TASK TO CARRY OUT ::
Starting with the line that contains "such that they", copy every line through the end of the data below, exactly and with nothing added.

=======

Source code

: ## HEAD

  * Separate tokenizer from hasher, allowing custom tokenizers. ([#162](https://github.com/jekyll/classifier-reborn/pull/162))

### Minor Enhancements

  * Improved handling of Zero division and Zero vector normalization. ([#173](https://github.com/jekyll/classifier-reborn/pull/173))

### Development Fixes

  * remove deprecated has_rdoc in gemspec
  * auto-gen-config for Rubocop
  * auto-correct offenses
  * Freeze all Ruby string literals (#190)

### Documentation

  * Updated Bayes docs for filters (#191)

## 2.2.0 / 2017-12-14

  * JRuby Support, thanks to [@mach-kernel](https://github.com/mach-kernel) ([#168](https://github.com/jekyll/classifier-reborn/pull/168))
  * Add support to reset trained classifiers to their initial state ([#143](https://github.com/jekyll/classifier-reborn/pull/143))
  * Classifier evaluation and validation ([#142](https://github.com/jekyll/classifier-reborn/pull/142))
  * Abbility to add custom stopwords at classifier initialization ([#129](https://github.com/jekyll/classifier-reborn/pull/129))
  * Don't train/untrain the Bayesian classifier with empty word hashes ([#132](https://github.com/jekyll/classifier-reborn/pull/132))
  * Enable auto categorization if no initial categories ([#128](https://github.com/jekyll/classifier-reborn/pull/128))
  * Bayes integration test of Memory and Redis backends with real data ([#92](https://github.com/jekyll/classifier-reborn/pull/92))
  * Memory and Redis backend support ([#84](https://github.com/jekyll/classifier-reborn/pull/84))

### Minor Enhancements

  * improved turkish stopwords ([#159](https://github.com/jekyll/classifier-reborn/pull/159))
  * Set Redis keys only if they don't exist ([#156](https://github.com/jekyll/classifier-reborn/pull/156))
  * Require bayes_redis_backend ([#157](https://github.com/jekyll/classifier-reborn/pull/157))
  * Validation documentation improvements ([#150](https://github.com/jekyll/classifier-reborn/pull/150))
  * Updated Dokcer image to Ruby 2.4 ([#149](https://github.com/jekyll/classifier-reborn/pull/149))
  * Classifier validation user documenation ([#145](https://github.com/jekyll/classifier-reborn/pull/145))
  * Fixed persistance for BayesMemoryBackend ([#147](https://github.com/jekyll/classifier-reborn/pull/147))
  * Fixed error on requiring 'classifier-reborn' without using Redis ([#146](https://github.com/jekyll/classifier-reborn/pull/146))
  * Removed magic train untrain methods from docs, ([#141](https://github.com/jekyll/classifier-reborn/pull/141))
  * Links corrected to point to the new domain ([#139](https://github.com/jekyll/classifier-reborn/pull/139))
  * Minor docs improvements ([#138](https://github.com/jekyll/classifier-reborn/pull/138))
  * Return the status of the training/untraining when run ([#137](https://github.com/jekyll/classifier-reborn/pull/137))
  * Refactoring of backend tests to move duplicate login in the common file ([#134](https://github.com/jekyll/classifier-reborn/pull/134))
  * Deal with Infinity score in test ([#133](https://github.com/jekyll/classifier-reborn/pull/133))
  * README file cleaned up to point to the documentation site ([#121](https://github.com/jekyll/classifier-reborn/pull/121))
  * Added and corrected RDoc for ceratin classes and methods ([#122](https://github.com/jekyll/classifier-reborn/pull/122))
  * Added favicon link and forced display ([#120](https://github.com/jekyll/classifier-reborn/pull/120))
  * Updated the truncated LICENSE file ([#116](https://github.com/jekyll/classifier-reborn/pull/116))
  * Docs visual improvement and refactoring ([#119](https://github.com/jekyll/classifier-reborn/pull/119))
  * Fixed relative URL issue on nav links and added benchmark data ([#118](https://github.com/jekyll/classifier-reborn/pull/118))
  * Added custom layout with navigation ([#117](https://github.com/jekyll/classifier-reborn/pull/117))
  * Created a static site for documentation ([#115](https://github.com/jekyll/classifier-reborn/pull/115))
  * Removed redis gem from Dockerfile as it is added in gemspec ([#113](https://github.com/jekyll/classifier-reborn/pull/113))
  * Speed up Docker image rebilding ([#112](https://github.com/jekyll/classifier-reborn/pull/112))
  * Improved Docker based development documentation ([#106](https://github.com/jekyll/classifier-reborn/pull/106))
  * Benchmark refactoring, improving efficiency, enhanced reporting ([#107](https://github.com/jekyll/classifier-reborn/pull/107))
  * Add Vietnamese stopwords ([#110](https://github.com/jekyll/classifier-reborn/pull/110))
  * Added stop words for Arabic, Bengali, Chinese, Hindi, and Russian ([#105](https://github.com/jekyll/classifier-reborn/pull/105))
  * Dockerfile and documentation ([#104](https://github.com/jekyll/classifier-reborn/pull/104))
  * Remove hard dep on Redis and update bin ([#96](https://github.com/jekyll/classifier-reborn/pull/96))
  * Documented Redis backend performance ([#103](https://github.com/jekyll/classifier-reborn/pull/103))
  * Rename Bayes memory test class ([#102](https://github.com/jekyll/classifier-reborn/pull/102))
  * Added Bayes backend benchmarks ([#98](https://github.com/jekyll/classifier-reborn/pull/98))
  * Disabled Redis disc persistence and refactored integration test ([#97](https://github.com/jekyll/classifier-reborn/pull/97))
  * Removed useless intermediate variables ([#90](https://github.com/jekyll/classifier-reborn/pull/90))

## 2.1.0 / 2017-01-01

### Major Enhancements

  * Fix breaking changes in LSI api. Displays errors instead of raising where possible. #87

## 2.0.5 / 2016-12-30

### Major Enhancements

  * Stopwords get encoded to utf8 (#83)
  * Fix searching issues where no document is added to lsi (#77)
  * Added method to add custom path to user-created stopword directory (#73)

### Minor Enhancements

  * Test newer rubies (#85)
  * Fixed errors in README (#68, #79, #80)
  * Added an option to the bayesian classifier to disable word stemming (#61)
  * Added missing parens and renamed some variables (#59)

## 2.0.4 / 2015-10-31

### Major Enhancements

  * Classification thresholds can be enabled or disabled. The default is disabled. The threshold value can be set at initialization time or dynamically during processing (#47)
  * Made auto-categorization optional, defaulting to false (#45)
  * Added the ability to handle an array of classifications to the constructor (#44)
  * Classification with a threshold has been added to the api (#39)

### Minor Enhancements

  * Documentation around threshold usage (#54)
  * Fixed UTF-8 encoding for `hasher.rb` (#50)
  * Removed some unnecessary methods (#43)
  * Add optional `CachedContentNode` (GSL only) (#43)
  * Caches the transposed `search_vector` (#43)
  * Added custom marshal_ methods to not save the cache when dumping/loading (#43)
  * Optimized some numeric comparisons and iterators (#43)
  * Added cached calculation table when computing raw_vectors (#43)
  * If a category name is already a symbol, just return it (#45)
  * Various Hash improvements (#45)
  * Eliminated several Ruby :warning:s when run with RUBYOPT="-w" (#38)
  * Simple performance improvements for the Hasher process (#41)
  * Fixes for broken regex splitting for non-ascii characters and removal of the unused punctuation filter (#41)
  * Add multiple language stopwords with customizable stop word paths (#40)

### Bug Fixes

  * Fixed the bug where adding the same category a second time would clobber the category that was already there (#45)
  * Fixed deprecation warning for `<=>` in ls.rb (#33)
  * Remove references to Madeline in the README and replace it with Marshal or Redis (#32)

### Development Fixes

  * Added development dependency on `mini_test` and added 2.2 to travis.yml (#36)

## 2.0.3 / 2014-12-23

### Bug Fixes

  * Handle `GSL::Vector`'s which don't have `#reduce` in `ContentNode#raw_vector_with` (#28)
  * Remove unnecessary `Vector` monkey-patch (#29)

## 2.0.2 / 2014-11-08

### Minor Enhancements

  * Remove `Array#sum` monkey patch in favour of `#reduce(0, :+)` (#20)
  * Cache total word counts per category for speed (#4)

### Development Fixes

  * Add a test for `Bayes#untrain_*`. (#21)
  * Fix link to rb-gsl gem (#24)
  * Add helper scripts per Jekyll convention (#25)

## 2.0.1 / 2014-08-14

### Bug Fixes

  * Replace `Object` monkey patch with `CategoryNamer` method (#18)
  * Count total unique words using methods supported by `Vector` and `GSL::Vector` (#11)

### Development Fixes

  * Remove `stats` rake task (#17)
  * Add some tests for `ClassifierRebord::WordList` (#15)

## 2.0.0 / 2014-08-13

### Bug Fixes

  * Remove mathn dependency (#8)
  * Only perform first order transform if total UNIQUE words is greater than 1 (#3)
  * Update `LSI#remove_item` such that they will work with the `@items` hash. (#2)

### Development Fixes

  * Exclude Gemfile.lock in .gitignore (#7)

=======

SOLUTION ::
  * Update `LSI#remove_item` such that they will work with the `@items` hash. (#2)

### Development Fixes

  * Exclude Gemfile.lock in .gitignore (#7)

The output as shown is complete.